**EXERCISE**: What lines of the material below hold the string "mathsmaller"? Copy them out.
BEGIN
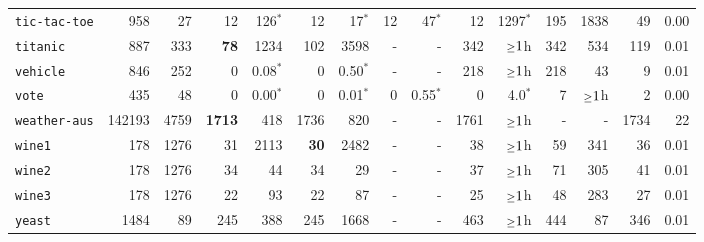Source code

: \begin{tabular}{lccrrrrrrrrrrrr}
\texttt{tic-tac-toe} & \multicolumn{1}{r}{958} & \multicolumn{1}{r}{27}  & 12 & 126$^*$ & 12 & 17$^*$ & 12 & 47$^*$ & 12 & 1297$^*$ & 195 & 1838 & 49 & 0.00\\
\texttt{titanic} & \multicolumn{1}{r}{887} & \multicolumn{1}{r}{333}  & \textbf{78} & 1234 & 102 & 3598 & - & - & 342 & $\mathsmaller{\geq}1$h & 342 & 534 & 119 & 0.01\\
\texttt{vehicle} & \multicolumn{1}{r}{846} & \multicolumn{1}{r}{252}  & 0 & 0.08$^*$ & 0 & 0.50$^*$ & - & - & 218 & $\mathsmaller{\geq}1$h & 218 & 43 & 9 & 0.01\\
\texttt{vote} & \multicolumn{1}{r}{435} & \multicolumn{1}{r}{48}  & 0 & 0.00$^*$ & 0 & 0.01$^*$ & 0 & 0.55$^*$ & 0 & 4.0$^*$ & 7 & $\mathsmaller{\geq}1$h & 2 & 0.00\\
\texttt{weather-aus} & \multicolumn{1}{r}{142193} & \multicolumn{1}{r}{4759}  & \textbf{1713} & 418 & 1736 & 820 & - & - & 1761 & $\mathsmaller{\geq}1$h & - & - & 1734 & 22\\
\texttt{wine1} & \multicolumn{1}{r}{178} & \multicolumn{1}{r}{1276}  & 31 & 2113 & \textbf{30} & 2482 & - & - & 38 & $\mathsmaller{\geq}1$h & 59 & 341 & 36 & 0.01\\
\texttt{wine2} & \multicolumn{1}{r}{178} & \multicolumn{1}{r}{1276}  & 34 & 44 & 34 & 29 & - & - & 37 & $\mathsmaller{\geq}1$h & 71 & 305 & 41 & 0.01\\
\texttt{wine3} & \multicolumn{1}{r}{178} & \multicolumn{1}{r}{1276}  & 22 & 93 & 22 & 87 & - & - & 25 & $\mathsmaller{\geq}1$h & 48 & 283 & 27 & 0.01\\
\texttt{yeast} & \multicolumn{1}{r}{1484} & \multicolumn{1}{r}{89}  & 245 & 388 & 245 & 1668 & - & - & 463 & $\mathsmaller{\geq}1$h & 444 & 87 & 346 & 0.01\\
\bottomrule
\end{tabular}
END
**RESPONSE TO THE EXERCISE**:
\texttt{titanic} & \multicolumn{1}{r}{887} & \multicolumn{1}{r}{333}  & \textbf{78} & 1234 & 102 & 3598 & - & - & 342 & $\mathsmaller{\geq}1$h & 342 & 534 & 119 & 0.01\\
\texttt{vehicle} & \multicolumn{1}{r}{846} & \multicolumn{1}{r}{252}  & 0 & 0.08$^*$ & 0 & 0.50$^*$ & - & - & 218 & $\mathsmaller{\geq}1$h & 218 & 43 & 9 & 0.01\\
\texttt{vote} & \multicolumn{1}{r}{435} & \multicolumn{1}{r}{48}  & 0 & 0.00$^*$ & 0 & 0.01$^*$ & 0 & 0.55$^*$ & 0 & 4.0$^*$ & 7 & $\mathsmaller{\geq}1$h & 2 & 0.00\\
\texttt{weather-aus} & \multicolumn{1}{r}{142193} & \multicolumn{1}{r}{4759}  & \textbf{1713} & 418 & 1736 & 820 & - & - & 1761 & $\mathsmaller{\geq}1$h & - & - & 1734 & 22\\
\texttt{wine1} & \multicolumn{1}{r}{178} & \multicolumn{1}{r}{1276}  & 31 & 2113 & \textbf{30} & 2482 & - & - & 38 & $\mathsmaller{\geq}1$h & 59 & 341 & 36 & 0.01\\
\texttt{wine2} & \multicolumn{1}{r}{178} & \multicolumn{1}{r}{1276}  & 34 & 44 & 34 & 29 & - & - & 37 & $\mathsmaller{\geq}1$h & 71 & 305 & 41 & 0.01\\
\texttt{wine3} & \multicolumn{1}{r}{178} & \multicolumn{1}{r}{1276}  & 22 & 93 & 22 & 87 & - & - & 25 & $\mathsmaller{\geq}1$h & 48 & 283 & 27 & 0.01\\
\texttt{yeast} & \multicolumn{1}{r}{1484} & \multicolumn{1}{r}{89}  & 245 & 388 & 245 & 1668 & - & - & 463 & $\mathsmaller{\geq}1$h & 444 & 87 & 346 & 0.01\\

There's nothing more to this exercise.